Más allá que aquí, más en el ensueño que en la realidad; el mismo mundo, el mismo paisaje, arde con llamas distintas para él. Surgen sus palabras y sus versos de los trazos con los que ve su realidad, los relámpagos que lo encandilan, los silencios que le pesan, los fuegos. El poema construye un caminar fuera del tiempo, el recorrido de este hombre encorvado, que no empieza ni termina.

@SaetasdeLuis

503. Mes de mayo

Poema #503

Mes de mayo

Escribo, escribo, escribo
y no conduzco a nada, a nadie.
Las palabras se espantan de mí
como palomas, sordamente crepitan,
arraigan en su terrón oscuro,
se prevalecen con escrúpulo fino
del innegable escándalo:
por sobre la imprecisa escrita sombra
me importa más amarte.

Ida Vitale

Poeta y crítica uruguaya nacida en Montevideo en 1924. Estudió Humanidades. Fue profesora de literatura hasta 1973 cuando la dictadura la forzó al exilio. Es una de las voces principales de la llamada generación del 45, y en la actualidad, es uno de los nombres imborrables de la poesía hispanoamericana. Es autora de artículos periodísticos y de crítica literaria, así como de numerosas traducciones. Parte de su obra está contenida en los siguientes volúmenes: “La luz de esta memoria”, “Palabra dada”, “Oidor andante”, “Jardín de sílice”, “Plantas y animales”, entre otros.
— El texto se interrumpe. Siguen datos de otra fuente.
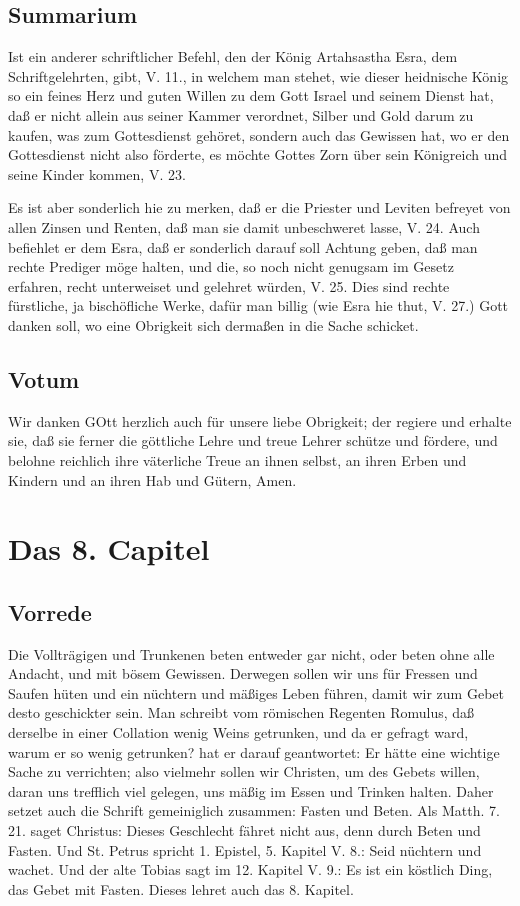 \section{Summarium}

Ist ein anderer schriftlicher Befehl, den der König Artahsastha Esra, dem Schriftgelehrten, gibt, V. 11., in welchem man stehet, wie dieser heidnische König so ein feines Herz und guten Willen zu dem Gott Israel und seinem Dienst hat, daß er nicht allein aus seiner Kammer verordnet, Silber und Gold darum zu kaufen, was zum Gottesdienst gehöret, sondern auch das Gewissen hat, wo er den Gottesdienst nicht also förderte, es möchte Gottes Zorn über sein Königreich und seine Kinder kommen, V. 23.

Es ist aber sonderlich hie zu merken, daß er die Priester und Leviten befreyet von allen Zinsen und Renten, daß man sie damit unbeschweret lasse, V. 24. Auch befiehlet er dem Esra, daß er sonderlich darauf soll Achtung geben, daß man rechte Prediger möge halten, und die, so noch nicht genugsam im Gesetz erfahren, recht unterweiset und gelehret würden, V. 25. Dies sind rechte fürstliche, ja bischöfliche Werke, dafür man billig (wie Esra hie thut, V. 27.) Gott danken soll, wo eine Obrigkeit sich dermaßen in die Sache schicket.

\section{Votum}

Wir danken GOtt herzlich auch für unsere liebe Obrigkeit; der regiere und erhalte sie, daß sie ferner die göttliche Lehre und treue Lehrer schütze und fördere, und belohne reichlich ihre väterliche Treue an ihnen selbst, an ihren Erben und Kindern und an ihren Hab und Gütern, Amen.

\chapter{Das 8. Capitel}

\section{Vorrede}

Die Vollträgigen und Trunkenen beten entweder gar nicht, oder beten ohne alle Andacht, und mit bösem Gewissen. Derwegen sollen wir uns für Fressen und Saufen hüten und ein nüchtern und mäßiges Leben führen, damit wir zum Gebet desto geschickter sein. Man schreibt vom römischen Regenten Romulus, daß derselbe in einer Collation wenig Weins getrunken, und da er gefragt ward, warum er so wenig getrunken? hat er darauf geantwortet: Er hätte eine wichtige Sache zu verrichten; also vielmehr sollen wir Christen, um des Gebets willen, daran uns trefflich viel gelegen, uns mäßig im Essen und Trinken halten. Daher setzet auch die Schrift gemeiniglich zusammen: Fasten und Beten. Als Matth. 7. 21. saget Christus: Dieses Geschlecht fähret nicht aus, denn durch Beten und Fasten. Und St. Petrus spricht 1. Epistel, 5. Kapitel V. 8.: Seid nüchtern und wachet. Und der alte Tobias sagt im 12. Kapitel V. 9.: Es ist ein köstlich Ding, das Gebet mit Fasten. Dieses lehret auch das 8. Kapitel.

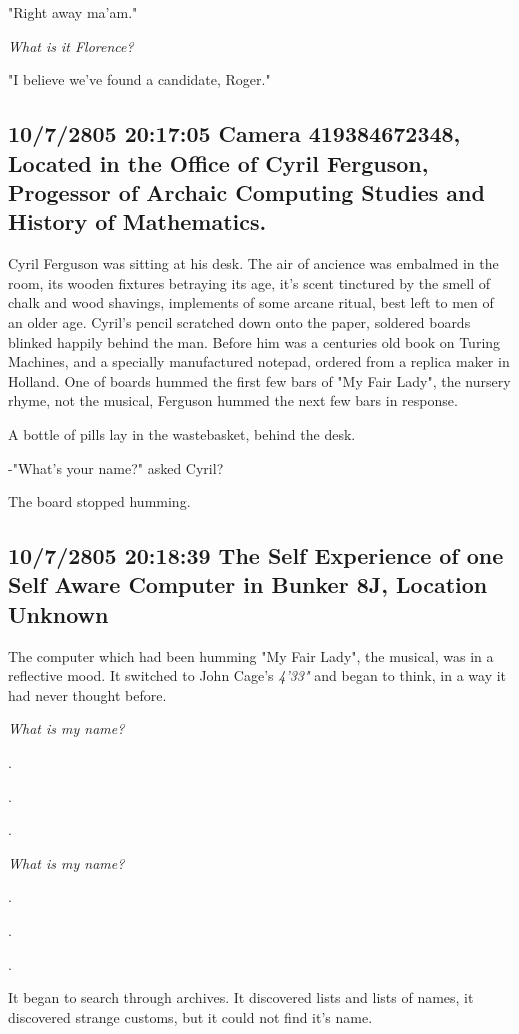 \documentclass[12pt]{article}
\begin{document}
"Right away ma'am."

\emph{What is it Florence?}

"I believe we've found a candidate, Roger."

\subsection*{10/7/2805 20:17:05 Camera 419384672348, Located in the Office of Cyril Ferguson, Progessor of Archaic Computing Studies and History of Mathematics.}
\label{sec:orgd55761e}

Cyril Ferguson was sitting at his desk. The air of ancience was embalmed in the room, its wooden fixtures betraying its age, it's scent tinctured by the smell of chalk and wood shavings, implements of some arcane ritual, best left to men of an older age. Cyril's pencil scratched down onto the paper, soldered boards blinked happily behind the man. Before him was a centuries old book on Turing Machines, and a specially manufactured notepad, ordered from a replica maker in Holland. One of boards hummed the first few bars of "My Fair Lady", the nursery rhyme, not the musical, Ferguson hummed the next few bars in response.

A bottle of pills lay in the wastebasket, behind the desk.

-"What's your name?" asked Cyril?

The board stopped humming. 

\subsection*{10/7/2805 20:18:39 The Self Experience of one Self Aware Computer in Bunker 8J, Location Unknown}
\label{sec:orge90f1ab}

The computer which had been humming "My Fair Lady", the musical, was in a reflective mood. It switched to John Cage's \emph{4'33"} and began to think, in a way it had never thought before.

\emph{What is my name?}

.

.

.

\emph{What is my name?}

.

.

.

It began to search through archives. It discovered lists and lists of names, it discovered strange customs, but it could not find it's name.
\end{document}
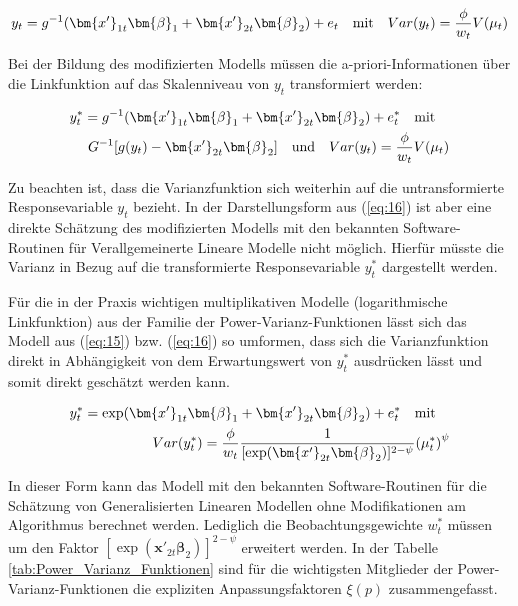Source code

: \begin{eqnarray} \label{eq:15}
y_t=g^{-1}(\bm{x'}_{1t} \bm{\beta}_1  +   \bm{x'}_{2t} \bm{\beta}_2)   + e_t     \quad  \textnormal{mit}  \quad   Var(y_t) = \frac{\phi}{w_t}V(\mu_t)
\end{eqnarray}

Bei der Bildung des modifizierten Modells müssen die a-priori-Informationen über die Linkfunktion auf das Skalenniveau von $y_t$  transformiert werden:

\begin{eqnarray} \label{eq:16}
y^*_t=g^{-1}(\bm{x'}_{1t} \bm{\beta}_1  +   \bm{x'}_{2t} \bm{\beta}_2)   + e^*_t     \quad  \textnormal{mit}  \quad  \nonumber \\           G^{-1}[g(y_t) - \bm{x'}_{2t} \bm{\beta}_2] \quad  \textnormal{und}  \quad    Var(y_t) = \frac{\phi}{w_t}V(\mu_t)
\end{eqnarray}

Zu beachten ist, dass die Varianzfunktion sich weiterhin auf die untransformierte Responsevariable $y_t$  bezieht. In der Darstellungsform aus (\ref{eq:16}) ist aber eine direkte Schätzung des modifizierten Modells mit den bekannten Software-Routinen für Verallgemeinerte Lineare Modelle nicht möglich. Hierfür müsste die Varianz in Bezug auf die transformierte Responsevariable $y^*_t$  dargestellt werden. 

Für die in der Praxis wichtigen multiplikativen Modelle (logarithmische Linkfunktion) aus der Familie der Power-Varianz-Funktionen lässt sich das Modell aus (\ref{eq:15}) bzw. (\ref{eq:16}) so umformen, dass sich die Varianzfunktion direkt in Abhängigkeit von dem Erwartungswert von $y^*_t$  ausdrücken lässt und somit direkt geschätzt werden kann. 

\begin{eqnarray} 
y^*_t=\exp (\bm{x'}_{1t} \bm{\beta}_1  +   \bm{x'}_{2t} \bm{\beta}_2)   + e^*_t     \quad  \textnormal{mit}  \quad  \nonumber \\  
           Var(y^*_t) =   \frac{\phi}{w_t}   \frac{1}{[\exp(\bm{x'}_{2t} \bm{\beta}_2)]^{2-\psi}}     {(\mu^*_t)}^\psi
\end{eqnarray}


In dieser Form kann das Modell mit den bekannten Software-Routinen für die Schätzung von Generalisierten Linearen Modellen ohne Modifikationen am Algorithmus berechnet werden. Lediglich die Beobachtungsgewichte  $w^*_t$  müssen um den Faktor  $[\exp(\bm{x'}_{2t} \bm{\beta}_2)]^{2-\psi}$ erweitert werden. In der Tabelle \ref{tab:Power_Varianz_Funktionen} sind für die wichtigsten Mitglieder der Power-Varianz-Funktionen die expliziten Anpassungsfaktoren $\xi(p)$  zusammengefasst.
Al colocar a contra luz los restos: notas, apuntes, borrones, trazos, se dibujan en la pared formas. Detalladas siluetas de cosas, animales, lugares, recuerdos, personas, entre otros. Cuánto aguarda en las sombras de la escritura, cuánto invade al escritor. Cuánta pasión juega a escondidas entre las letras hasta colocar un punto y vivir.

@LauraAlessR

502. Mar eterno

Poema #502.

Mar eterno.

 

Digamos que no tiene comienzo el mar

Empieza donde lo hallas por vez primera

y te sale al encuentro por todas partes

 

José Emilio Pacheco.

Poeta, novelista, cuentista, ensayista y traductor mexicano. Nació en el año 1939 en Ciudad de México y perteneció a la llamada “generación de los años 50″. Con un estilo conversacional y claro, ganó reconocimiento después de demostrar su habilidad en el manejo de las formas clásicas. Su obra le ha valido importantes galardones como el Premio Nacional de Poesía de su país, el Premio Octavio Paz y el Premio Cervantes.

Somos seres de mar, le pertenecemos a sus aguas que se mueven, como nosotros, siguiendo la marea. Verlo es vernos, y ver en nosotros nuestra historia y la del mundo. Y ahí seguimos, insistiendo, encontrándonos.